Contract cheating legislation: it’s the for-profit providers the government wants caught  

The government’s bill was introduced into parliament yesterday

It primarily targets commercial providers.

Why it’s needed: “Providing an academic cheating service … undermines the integrity of Australia’s higher education system and can have serious consequences,” the explanatory memorandum for the Bill states.

What it does: There are “serious consequences” for people convicted as well. Commercial providers could cop a custodial sentence. Non-commercial help can carry a fine of “500 penalty units.” A Commonwealth “penalty unit” is presently $210, making the fine $105 000 in real money.

Who is not prime targets:  Critics have warned the legislation can unreasonably capture family and friends helping with a students’ assignment, (CMM July 1).

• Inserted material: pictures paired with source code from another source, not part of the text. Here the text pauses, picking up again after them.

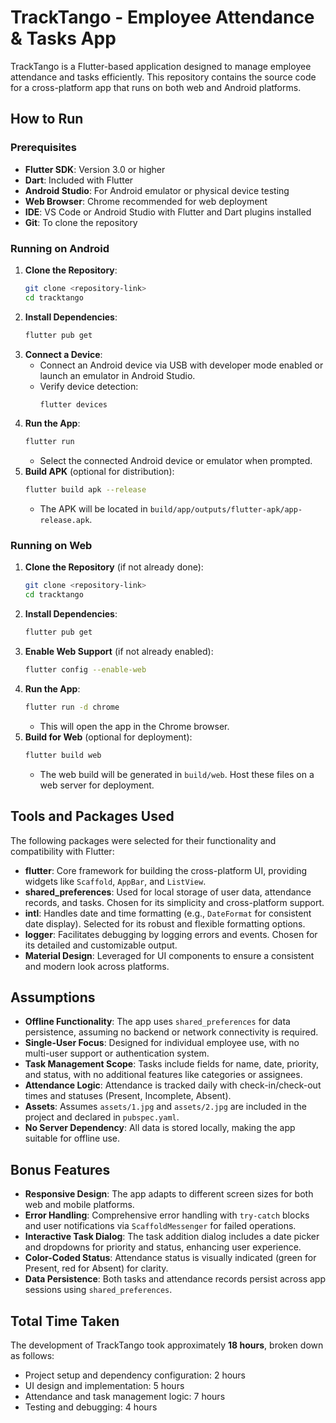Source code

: # TrackTango - Employee Attendance & Tasks App

TrackTango is a Flutter-based application designed to manage employee attendance and tasks efficiently. This repository contains the source code for a cross-platform app that runs on both web and Android platforms.

## How to Run

### Prerequisites
- **Flutter SDK**: Version 3.0 or higher
- **Dart**: Included with Flutter
- **Android Studio**: For Android emulator or physical device testing
- **Web Browser**: Chrome recommended for web deployment
- **IDE**: VS Code or Android Studio with Flutter and Dart plugins installed
- **Git**: To clone the repository

### Running on Android
1. **Clone the Repository**:
   ```bash
   git clone <repository-link>
   cd tracktango
   ```
2. **Install Dependencies**:
   ```bash
   flutter pub get
   ```
3. **Connect a Device**:
   - Connect an Android device via USB with developer mode enabled or launch an emulator in Android Studio.
   - Verify device detection:
     ```bash
     flutter devices
     ```
4. **Run the App**:
   ```bash
   flutter run
   ```
   - Select the connected Android device or emulator when prompted.
5. **Build APK** (optional for distribution):
   ```bash
   flutter build apk --release
   ```
   - The APK will be located in `build/app/outputs/flutter-apk/app-release.apk`.

### Running on Web
1. **Clone the Repository** (if not already done):
   ```bash
   git clone <repository-link>
   cd tracktango
   ```
2. **Install Dependencies**:
   ```bash
   flutter pub get
   ```
3. **Enable Web Support** (if not already enabled):
   ```bash
   flutter config --enable-web
   ```
4. **Run the App**:
   ```bash
   flutter run -d chrome
   ```
   - This will open the app in the Chrome browser.
5. **Build for Web** (optional for deployment):
   ```bash
   flutter build web
   ```
   - The web build will be generated in `build/web`. Host these files on a web server for deployment.

## Tools and Packages Used
The following packages were selected for their functionality and compatibility with Flutter:

- **flutter**: Core framework for building the cross-platform UI, providing widgets like `Scaffold`, `AppBar`, and `ListView`.
- **shared_preferences**: Used for local storage of user data, attendance records, and tasks. Chosen for its simplicity and cross-platform support.
- **intl**: Handles date and time formatting (e.g., `DateFormat` for consistent date display). Selected for its robust and flexible formatting options.
- **logger**: Facilitates debugging by logging errors and events. Chosen for its detailed and customizable output.
- **Material Design**: Leveraged for UI components to ensure a consistent and modern look across platforms.

## Assumptions
- **Offline Functionality**: The app uses `shared_preferences` for data persistence, assuming no backend or network connectivity is required.
- **Single-User Focus**: Designed for individual employee use, with no multi-user support or authentication system.
- **Task Management Scope**: Tasks include fields for name, date, priority, and status, with no additional features like categories or assignees.
- **Attendance Logic**: Attendance is tracked daily with check-in/check-out times and statuses (Present, Incomplete, Absent).
- **Assets**: Assumes `assets/1.jpg` and `assets/2.jpg` are included in the project and declared in `pubspec.yaml`.
- **No Server Dependency**: All data is stored locally, making the app suitable for offline use.

## Bonus Features
- **Responsive Design**: The app adapts to different screen sizes for both web and mobile platforms.
- **Error Handling**: Comprehensive error handling with `try-catch` blocks and user notifications via `ScaffoldMessenger` for failed operations.
- **Interactive Task Dialog**: The task addition dialog includes a date picker and dropdowns for priority and status, enhancing user experience.
- **Color-Coded Status**: Attendance status is visually indicated (green for Present, red for Absent) for clarity.
- **Data Persistence**: Both tasks and attendance records persist across app sessions using `shared_preferences`.

## Total Time Taken
The development of TrackTango took approximately **18 hours**, broken down as follows:
- Project setup and dependency configuration: 2 hours
- UI design and implementation: 5 hours
- Attendance and task management logic: 7 hours
- Testing and debugging: 4 hours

But people proofing somebody else’s work will not be a top priority. The Tertiary Education Quality and Standards Agency will investigate contract cheating and CEO Anthony McClaran says “it has neither the resources nor intention to approach the problem in this way.” (CMM November 28). Plus, the bill applies to “undertaking of work for students (which) forms a substantial part of, an assessment task that students are required to personally undertake.”

How substantial is substantial:   The explanatory memorandum spells it out “In practice, this means that incidental or inconsequential assistance, advice or example answers that might be offered to a student are not at risk of being captured by the new offence provisions. Any assistance that did not change the intent or meaning of the student’s work would not be prohibited by the Bill. For example, while editing of a student’s work by a third party might be prohibited by institutional policy, it would not be prohibited by the Bill so long as it didn’t represent a substantial part of the work.